Seniors, Middle-Class Families Set to See Taxes Rise Nearly $1,300 While Millionaires Would Save $11,500
TRENTON – A nonpartisan analysis of Governor Chris Christie’s budget shows conclusively that the proposal would benefit New Jersey’s wealthiest families at the expense of senior citizens, lower-income working families and the middle-class, Senate President Stephen M. Sweeney said today.
Sweeney asked the Office of Legislative Services to calculate the tax burdens under the Christie proposal for hypothetical families at different income levels. The analysis found that seniors on fixed incomes would see their taxes rise by more than $1,300, while a family making $1.2 million annually would save more than $11,500.
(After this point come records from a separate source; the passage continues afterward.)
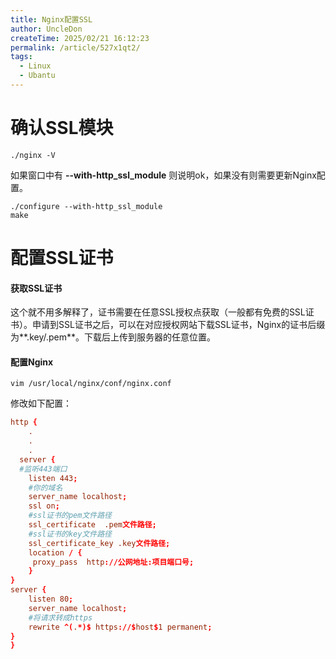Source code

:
 ```yaml
---
title: Nginx配置SSL
author: UncleDon
createTime: 2025/02/21 16:12:23
permalink: /article/527x1qt2/
tags:
  - Linux
  - Ubantu
---
```

# 确认SSL模块

```shell
./nginx -V
```

如果窗口中有 **--with-http_ssl_module** 则说明ok，如果没有则需要更新Nginx配置。

```
./configure --with-http_ssl_module
make
```

# 配置SSL证书

#### 获取SSL证书

这个就不用多解释了，证书需要在任意SSL授权点获取（一般都有免费的SSL证书）。申请到SSL证书之后，可以在对应授权网站下载SSL证书，Nginx的证书后缀为**.key/.pem**。下载后上传到服务器的任意位置。

#### 配置Nginx

```shell
vim /usr/local/nginx/conf/nginx.conf
```

修改如下配置：

```nginx.conf
http {
    .
    .
    .
  server {
  #监听443端口
    listen 443;
    #你的域名
    server_name localhost; 
    ssl on;
    #ssl证书的pem文件路径
    ssl_certificate  .pem文件路径;
    #ssl证书的key文件路径
    ssl_certificate_key .key文件路径;
    location / {
     proxy_pass  http://公网地址:项目端口号;
    }
}
server {
    listen 80;
    server_name localhost;
    #将请求转成https
    rewrite ^(.*)$ https://$host$1 permanent;
}
}
```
“The Governor keeps talking about a budget based on the concept of ‘shared sacrifice,’” said Sweeney (D-Gloucester/Cumberland/Salem). “But this analysis proves what Democrats have been saying throughout this process: The sacrifices in this budget are being made solely by the families who can least afford them.”
The OLS analysis calculated the tax impact on a series of six hypothetical families: a retired couple making $40,000 and families of four at the $40,000, $75,000, $200,000, $500,000 and $1.2 million income levels. The tax analysis took into account changes in the gross income tax, earned-income tax credit, a four-percent increase in property taxes and the loss of Homestead Rebates.
OLS found the retired couple would pay an additional $1,320 in taxes, seeing their total tax burden increase by more than three percent. Sweeney noted that the OLS analysis did not take into account changes to the state’s prescription-drug programs that would raise co-pays on seniors and implement a new $310 deductible – changes that would cost them hundreds more dollars over the year.
“Once everything is added up, the average senior couple could see nearly $2,000 in higher taxes and prescription drug costs,” said Majority Leader Barbara Buono (D-Middlesex). “That’s a horrible way for a state to treat its senior citizens.”
A family of four with a total income of $75,000 would see its total tax liability increase by $1,293, and families making $200,000 would experience a $337 increase in taxes.
On the other end of the spectrum, a family with total income of $500,000 would save $1,586 under Christie’s proposal and a family making $1.2 million would save $11,598.
“It’s hard to argue with the numbers,” said Sweeney. “Under this budget, New Jersey’s middle-class families and seniors would experience a crushing increase in taxes while the richest one-percent would get a free ride. That is not shared sacrifice. It’s not even close.”
Even with the imposition of a 2.5 percent cap on local property taxes, upper income families would still win big, the OLS analysis shows. Families making up to $200,000 would still see their taxes go up (though by roughly $120 less) while families making over $500,000 would still see their taxes go down by several hundred dollars more.
“Even with the centerpiece of the Governor’s proposed ‘tool box’ – which wouldn’t even be in effect until next year at the earliest – New Jersey’s working families would still see their taxes rise,” said Sweeney. “It is more apparent than ever that the Governor has loaded this budget with as many bright, shiny objects and buzzwords as possible in the hopes of distracting residents from the simple fact that the richest are going to get a huge tax cut at the expense of everyone else.”